Abstract
Background & Aims: MicroRNA-21 negatively regulates several targets, thereby affecting tumorigenesis. However, its mechanism of action in human hepatocellular carcinoma is poorly understood, and no direct evidence has shown a correlation between microRNA-21 function and phenotype. In this study, we investigate the function of microRNA-21 as a potent oncomir and probe the relationship between microRNA-21, its targets, and phenotypic alterations. Methods: We designed a set of rescue experiments using different combinations of anti-microRNA-21, siRNA, and a negative control to modulate the protein level of microRNA-21 targets and resulting phenotypic alterations.

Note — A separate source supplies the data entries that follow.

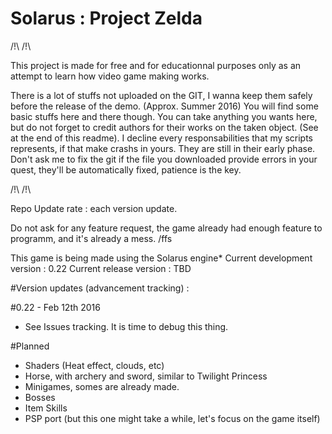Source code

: # Solarus : Project Zelda

/!\ <DISCLAIMER> /!\

This project is made for free and for educationnal purposes only as an attempt to learn how video game making works.

There is a lot of stuffs not uploaded on the GIT, I wanna keep them safely before the release of the demo. (Approx. Summer 2016)
You will find some basic stuffs here and there though.
You can take anything you wants here, but do not forget to credit authors for their works on the taken object. (See at the end of this readme).
I decline every responsabilities that my scripts represents, if that make crashs in yours. They are still in their early phase.
Don't ask me to fix the git if the file you downloaded provide errors in your quest, they'll be automatically fixed, patience is the key.

/!\ </DISCLAIMER> /!\

Repo Update rate : each version update.

Do not ask for any feature request, the game already had enough feature to programm, and it's already a mess. /ffs

This game is being made using the Solarus engine*
Current development version : 0.22
Current release version : TBD

#Version updates (advancement tracking) :

#0.22 - Feb 12th 2016
- See Issues tracking. It is time to debug this thing.

#Planned
- Shaders (Heat effect, clouds, etc)
- Horse, with archery and sword, similar to Twilight Princess
- Minigames, somes are already made.
- Bosses
- Item Skills
- PSP port (but this one might take a while, let's focus on the game itself)

Some ressource (including scripts) come from : Zelda BOM - wrightmat (https://github.com/wrightmat/zbom)

#This project use as ressource :
  - Some Wrightmat's stuffs (sprites, scripts) -> https://github.com/wrightmat
  - Some Diarandor's stuffs (scripts, functions) -> https://github.com/Diarandor
  - Christopho and Solarus Team's ressource (engine, scripts) -> https://github.com/christopho
  - Nintendo's Legend of Zelda (everything) -> https://www.nintendo.fr/
  - Daisuke's sprite + custom work (Link)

MicroRNA-21 was suppressed using anti-microRNA-21 to further uncover its effect on several critical signaling pathways. Results: We demonstrate that hepatocellular carcinoma is characterized by elevated levels of microRNA-21 and marked reductions of PTEN, PDCD4, and RECK expression. Silencing of PTEN and PDCD4 to prevent their induction by anti-microRNA-21 treatment led to decreased apoptosis and increased invasion, while silencing of RECK only led to increased invasion. Moreover, knockdown of microRNA-21 resulted in alterations of the Akt signaling pathway, the expression of p21 and MMP families, which are associated with apoptosis, and the cell cycle or invasiveness of cancer cells. Conclusions: MicroRNA-21 simultaneously regulates multiple programs that enhance cell proliferation, apoptosis or tumor invasiveness by targeting PTEN, PDCD4, and RECK in hepatocellular carcinomas. Targeting of microRNA-21 is sufficient to limit tumor cell proliferation and invasion in a manner that is likely to involve associated changes in multiple targets, suggesting that suppression of microRNA-21 may be a novel approach for the treatment of hepatocellular carcinoma.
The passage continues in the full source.